Example of failure:------------------------------------------------------------------------------------- ERROR - (Cached) Auto fix failed - One or more network interfaces are down or missing ------------------------------------------------------------------------------------- Node = Nodes Extra = {"Nodes": {"169.254.1.4": ["pslave-1"]}} RAP = RAP025 Solution = KB 503814 Timestamp = 2026-04-01_190513 PSNT = CKMXXXXXXXXXXX @ 4.8-109.0
xDoctor Auto Pilot:
IMPORTANT: A new feature has been released in xDoctor 4-8.104.0 and later. This knowledge base (KB) is now automated with xDoctor to quickly attempt to recover a node interface by checking both node and switch details. If the script is unable to recover the interface, it provides a detailed summary of its findings.

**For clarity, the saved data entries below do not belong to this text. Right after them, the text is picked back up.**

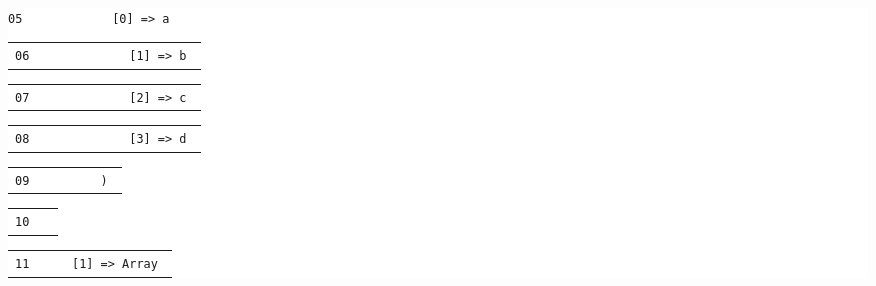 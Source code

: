 <tbody>
<tr>
<td><code>05</code></td>
<td><code>            </code><code>[0] =&gt; a </code></td>
</tr>
</tbody>
</table>
</div>
<div>
<table>
<tbody>
<tr>
<td><code>06</code></td>
<td><code>            </code><code>[1] =&gt; b </code></td>
</tr>
</tbody>
</table>
</div>
<div>
<table>
<tbody>
<tr>
<td><code>07</code></td>
<td><code>            </code><code>[2] =&gt; c </code></td>
</tr>
</tbody>
</table>
</div>
<div>
<table>
<tbody>
<tr>
<td><code>08</code></td>
<td><code>            </code><code>[3] =&gt; d </code></td>
</tr>
</tbody>
</table>
</div>
<div>
<table>
<tbody>
<tr>
<td><code>09</code></td>
<td><code>        </code><code>) </code></td>
</tr>
</tbody>
</table>
</div>
<div>
<table>
<tbody>
<tr>
<td><code>10</code></td>
<td><code> </code></td>
</tr>
</tbody>
</table>
</div>
<div>
<table>
<tbody>
<tr>
<td><code>11</code></td>
<td><code>    </code><code>[1] =&gt; Array </code></td> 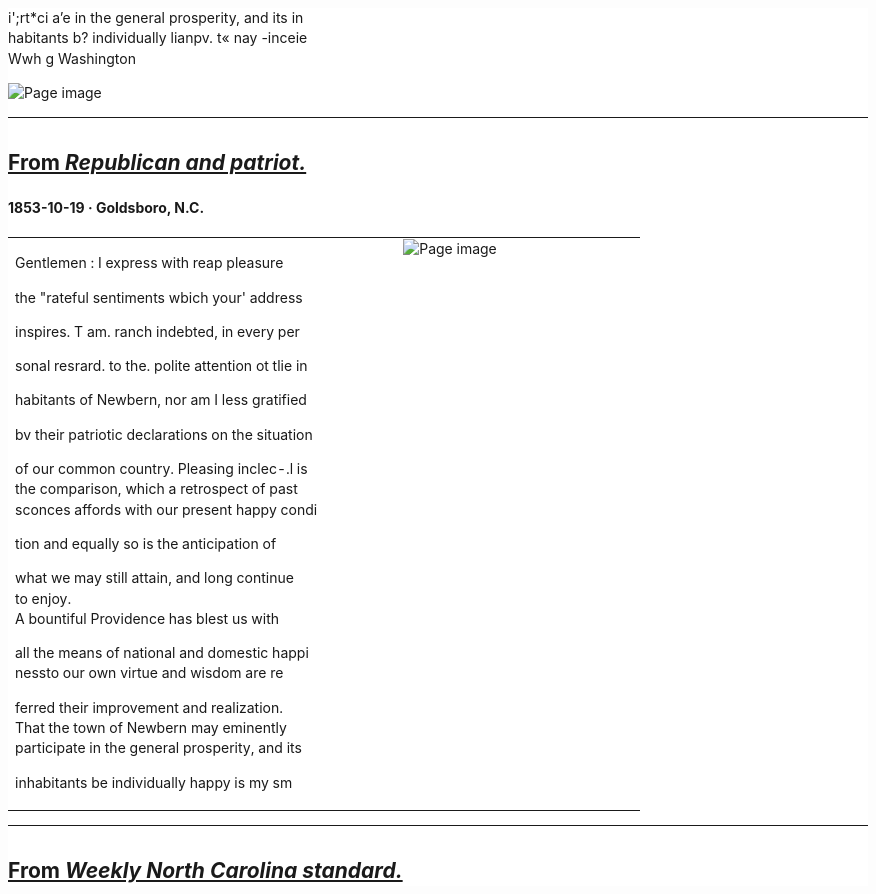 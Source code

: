 i&#x27;;rt*ci a’e in the general prosperity, and its in­  
habitants b? individually lianpv. t« nay -inceie  
Wwh g Washington
</td><td style="width: 50%; max-height: 75%; margin: auto; display: block;">
<img alt="Page image" src="https://tile.loc.gov/image-services/iiif/service:ndnp:vi:batch_vi_drive_ver01:data:sn85025007:00414215907:1853101501:0360/pct:19.73206809935808,69.13961152794334,12.301919558408533,8.585185704602296/!600,600/0/default.jpg"/>
</td>
</tr></table>

---

## [From _Republican and patriot._](https://newspapers.digitalnc.org/lccn/sn91068540/1853-10-19/ed-1/seq-3/)

#### 1853-10-19 &middot; Goldsboro, N.C.

<table style="width: 100%;"><tr><td style="width: 50%">

  
  
Gentlemen : I express with reap pleasure  
  
the &quot;rateful sentiments wbich your&#x27; address  
  
inspires. T am. ranch indebted, in every per  
  
sonal resrard. to the. polite attention ot tlie in  
  
habitants of Newbern, nor am I less gratified  
  
bv their patriotic declarations on the situation  
  
of our common country. Pleasing inclec-.l is  
the comparison, which a retrospect of past  
sconces affords with our present happy condi  
  
tion and equally so is the anticipation of  
  
what we may still attain, and long continue  
to enjoy.  
A bountiful Providence has blest us with  
  
all the means of national and domestic happi­  
nessto our own virtue and wisdom are re  
  
ferred their improvement and realization.  
That the town of Newbern may eminently  
participate in the general prosperity, and its  
  
inhabitants be individually happy is my sm
</td><td style="width: 50%; max-height: 75%; margin: auto; display: block;">
<img alt="Page image" src="https://newspapers.digitalnc.org/images/iiif/batch_ncu_NCRepGold2n_ver01%2Fdata%2F1853101901%2F0084.jp2/pct:54.40348182283666,24.77369680574342,12.199180747567844,9.91572156903548/!600,600/0/default.jpg"/>
</td>
</tr></table>

---

## [From _Weekly North Carolina standard._](https://www.loc.gov/resource/sn84045030/1853-10-19/ed-1/?sp=2)
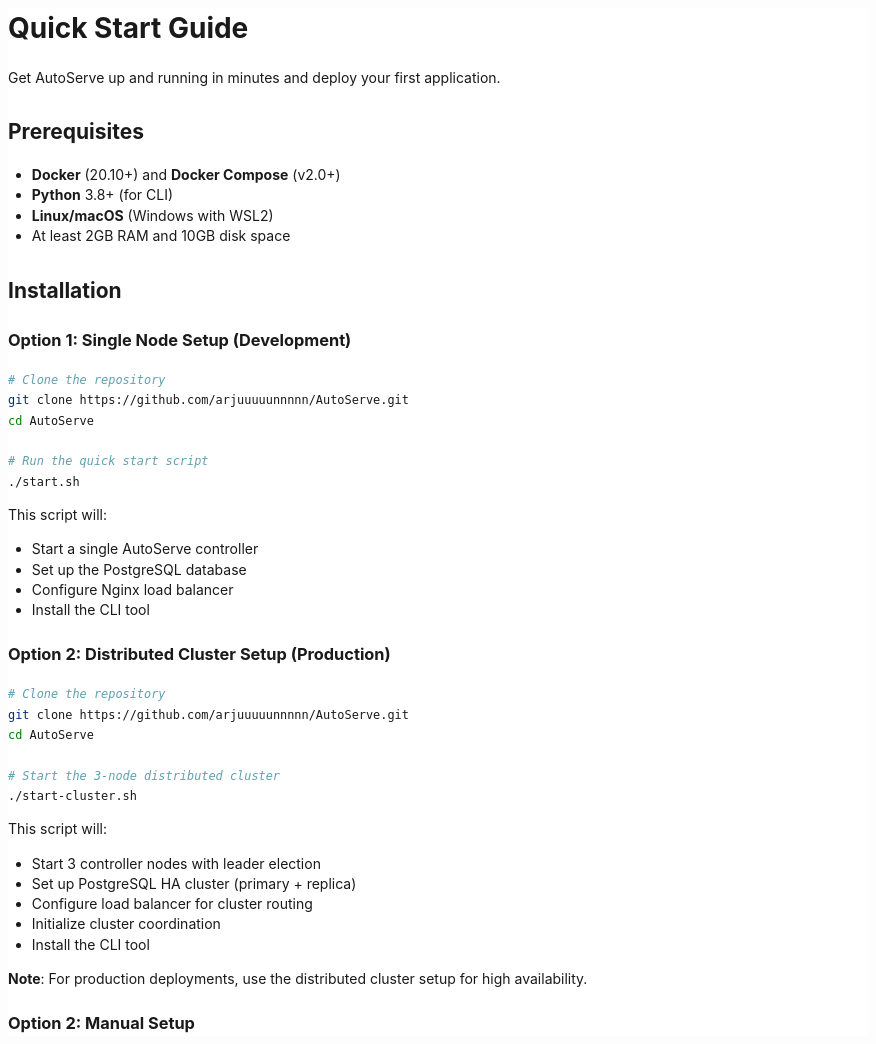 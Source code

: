 # Quick Start Guide

Get AutoServe up and running in minutes and deploy your first application.

## Prerequisites

- **Docker** (20.10+) and **Docker Compose** (v2.0+)
- **Python** 3.8+ (for CLI)
- **Linux/macOS** (Windows with WSL2)
- At least 2GB RAM and 10GB disk space

## Installation

### Option 1: Single Node Setup (Development)

```bash
# Clone the repository
git clone https://github.com/arjuuuuunnnnn/AutoServe.git
cd AutoServe

# Run the quick start script
./start.sh
```

This script will:
- Start a single AutoServe controller
- Set up the PostgreSQL database
- Configure Nginx load balancer
- Install the CLI tool

### Option 2: Distributed Cluster Setup (Production)

```bash
# Clone the repository
git clone https://github.com/arjuuuuunnnnn/AutoServe.git
cd AutoServe

# Start the 3-node distributed cluster
./start-cluster.sh
```

This script will:
- Start 3 controller nodes with leader election
- Set up PostgreSQL HA cluster (primary + replica)
- Configure load balancer for cluster routing
- Initialize cluster coordination
- Install the CLI tool

**Note**: For production deployments, use the distributed cluster setup for high availability.

### Option 2: Manual Setup
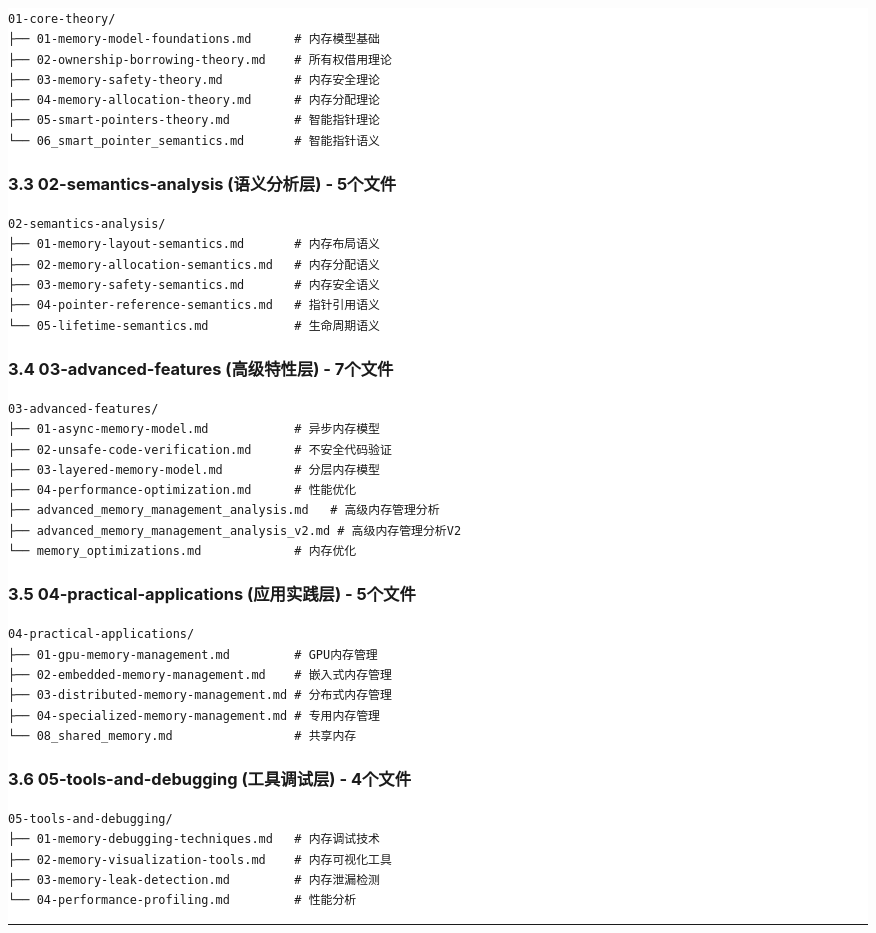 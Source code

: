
 ```text
01-core-theory/
├── 01-memory-model-foundations.md      # 内存模型基础
├── 02-ownership-borrowing-theory.md    # 所有权借用理论
├── 03-memory-safety-theory.md          # 内存安全理论
├── 04-memory-allocation-theory.md      # 内存分配理论
├── 05-smart-pointers-theory.md         # 智能指针理论
└── 06_smart_pointer_semantics.md       # 智能指针语义
```

### 3.3 02-semantics-analysis (语义分析层) - 5个文件

```text
02-semantics-analysis/
├── 01-memory-layout-semantics.md       # 内存布局语义
├── 02-memory-allocation-semantics.md   # 内存分配语义
├── 03-memory-safety-semantics.md       # 内存安全语义
├── 04-pointer-reference-semantics.md   # 指针引用语义
└── 05-lifetime-semantics.md            # 生命周期语义
```

### 3.4 03-advanced-features (高级特性层) - 7个文件

```text
03-advanced-features/
├── 01-async-memory-model.md            # 异步内存模型
├── 02-unsafe-code-verification.md      # 不安全代码验证
├── 03-layered-memory-model.md          # 分层内存模型
├── 04-performance-optimization.md      # 性能优化
├── advanced_memory_management_analysis.md   # 高级内存管理分析
├── advanced_memory_management_analysis_v2.md # 高级内存管理分析V2
└── memory_optimizations.md             # 内存优化
```

### 3.5 04-practical-applications (应用实践层) - 5个文件

```text
04-practical-applications/
├── 01-gpu-memory-management.md         # GPU内存管理
├── 02-embedded-memory-management.md    # 嵌入式内存管理
├── 03-distributed-memory-management.md # 分布式内存管理
├── 04-specialized-memory-management.md # 专用内存管理
└── 08_shared_memory.md                 # 共享内存
```

### 3.6 05-tools-and-debugging (工具调试层) - 4个文件

```text
05-tools-and-debugging/
├── 01-memory-debugging-techniques.md   # 内存调试技术
├── 02-memory-visualization-tools.md    # 内存可视化工具
├── 03-memory-leak-detection.md         # 内存泄漏检测
└── 04-performance-profiling.md         # 性能分析
```

--- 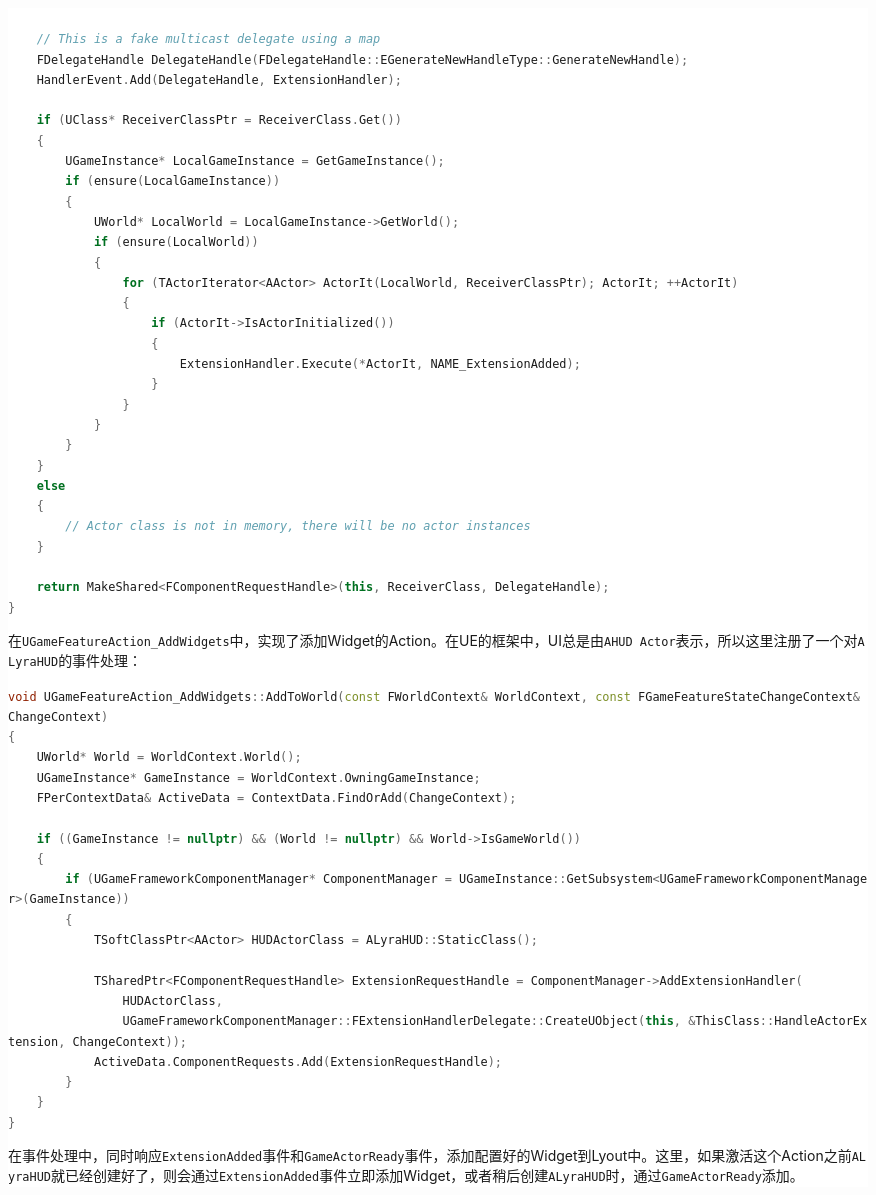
 ```c++

	// This is a fake multicast delegate using a map
	FDelegateHandle DelegateHandle(FDelegateHandle::EGenerateNewHandleType::GenerateNewHandle);
	HandlerEvent.Add(DelegateHandle, ExtensionHandler);

	if (UClass* ReceiverClassPtr = ReceiverClass.Get())
	{
		UGameInstance* LocalGameInstance = GetGameInstance();
		if (ensure(LocalGameInstance))
		{
			UWorld* LocalWorld = LocalGameInstance->GetWorld();
			if (ensure(LocalWorld))
			{
				for (TActorIterator<AActor> ActorIt(LocalWorld, ReceiverClassPtr); ActorIt; ++ActorIt)
				{
					if (ActorIt->IsActorInitialized())
					{
						ExtensionHandler.Execute(*ActorIt, NAME_ExtensionAdded);
					}
				}
			}
		}
	}
	else
	{
		// Actor class is not in memory, there will be no actor instances
	}

	return MakeShared<FComponentRequestHandle>(this, ReceiverClass, DelegateHandle);
}
```

在`UGameFeatureAction_AddWidgets`中，实现了添加Widget的Action。在UE的框架中，UI总是由`AHUD Actor`表示，所以这里注册了一个对`ALyraHUD`的事件处理：
```c++
void UGameFeatureAction_AddWidgets::AddToWorld(const FWorldContext& WorldContext, const FGameFeatureStateChangeContext& ChangeContext)
{
	UWorld* World = WorldContext.World();
	UGameInstance* GameInstance = WorldContext.OwningGameInstance;
	FPerContextData& ActiveData = ContextData.FindOrAdd(ChangeContext);

	if ((GameInstance != nullptr) && (World != nullptr) && World->IsGameWorld())
	{
		if (UGameFrameworkComponentManager* ComponentManager = UGameInstance::GetSubsystem<UGameFrameworkComponentManager>(GameInstance))
		{			
			TSoftClassPtr<AActor> HUDActorClass = ALyraHUD::StaticClass();

			TSharedPtr<FComponentRequestHandle> ExtensionRequestHandle = ComponentManager->AddExtensionHandler(
				HUDActorClass,
				UGameFrameworkComponentManager::FExtensionHandlerDelegate::CreateUObject(this, &ThisClass::HandleActorExtension, ChangeContext));
			ActiveData.ComponentRequests.Add(ExtensionRequestHandle);
		}
	}
}
```
在事件处理中，同时响应`ExtensionAdded`事件和`GameActorReady`事件，添加配置好的Widget到Lyout中。这里，如果激活这个Action之前`ALyraHUD`就已经创建好了，则会通过`ExtensionAdded`事件立即添加Widget，或者稍后创建`ALyraHUD`时，通过`GameActorReady`添加。
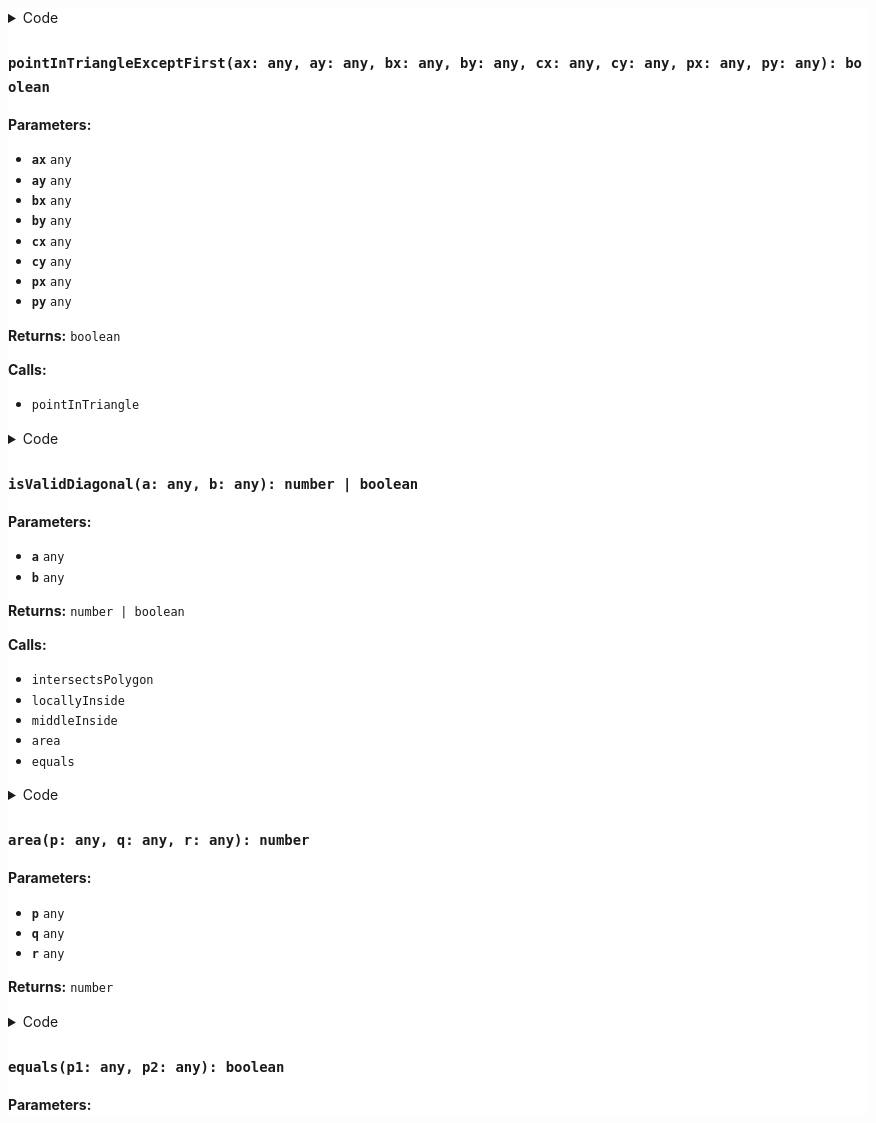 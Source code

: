 <details><summary>Code</summary></details>

### `pointInTriangleExceptFirst(ax: any, ay: any, bx: any, by: any, cx: any, cy: any, px: any, py: any): boolean`

**Parameters:**

- **`ax`** `any`
- **`ay`** `any`
- **`bx`** `any`
- **`by`** `any`
- **`cx`** `any`
- **`cy`** `any`
- **`px`** `any`
- **`py`** `any`

**Returns:** `boolean`

**Calls:**

- `pointInTriangle`

<details><summary>Code</summary></details>

### `isValidDiagonal(a: any, b: any): number | boolean`

**Parameters:**

- **`a`** `any`
- **`b`** `any`

**Returns:** `number | boolean`

**Calls:**

- `intersectsPolygon`
- `locallyInside`
- `middleInside`
- `area`
- `equals`

<details><summary>Code</summary></details>

### `area(p: any, q: any, r: any): number`

**Parameters:**

- **`p`** `any`
- **`q`** `any`
- **`r`** `any`

**Returns:** `number`

<details><summary>Code</summary></details>

### `equals(p1: any, p2: any): boolean`

**Parameters:**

To set up the automation repository with xDoctor 4-8.104.0 and later, follow ECS: ObjectScale: How to run KB Automation Scripts (Auto Pilot)
- Run the automation command from a node with xDoctor 4-8.104.0 and above.
Note:
--target-nodeis supported for this action. This script was included with the xDoctor 4-8.104.0 release, which features version 3.0 of the Ansible automation scripts.
# sudo xdoctor autopilot --kb 50341 --target-node <Node NAN IP>Example:
admin@ecsnode1:~> sudo xdoctor autopilot --kb 50341 --target-node 169.254.1.1 Checking for existing screen sessions... Starting screen session 'autopilot_kb_50341_20250627_124206'... Screen session 'autopilot_kb_50341_20250627_124206' started successfully. Attaching to screen session 'autopilot_kb_50341_20250627_124206'...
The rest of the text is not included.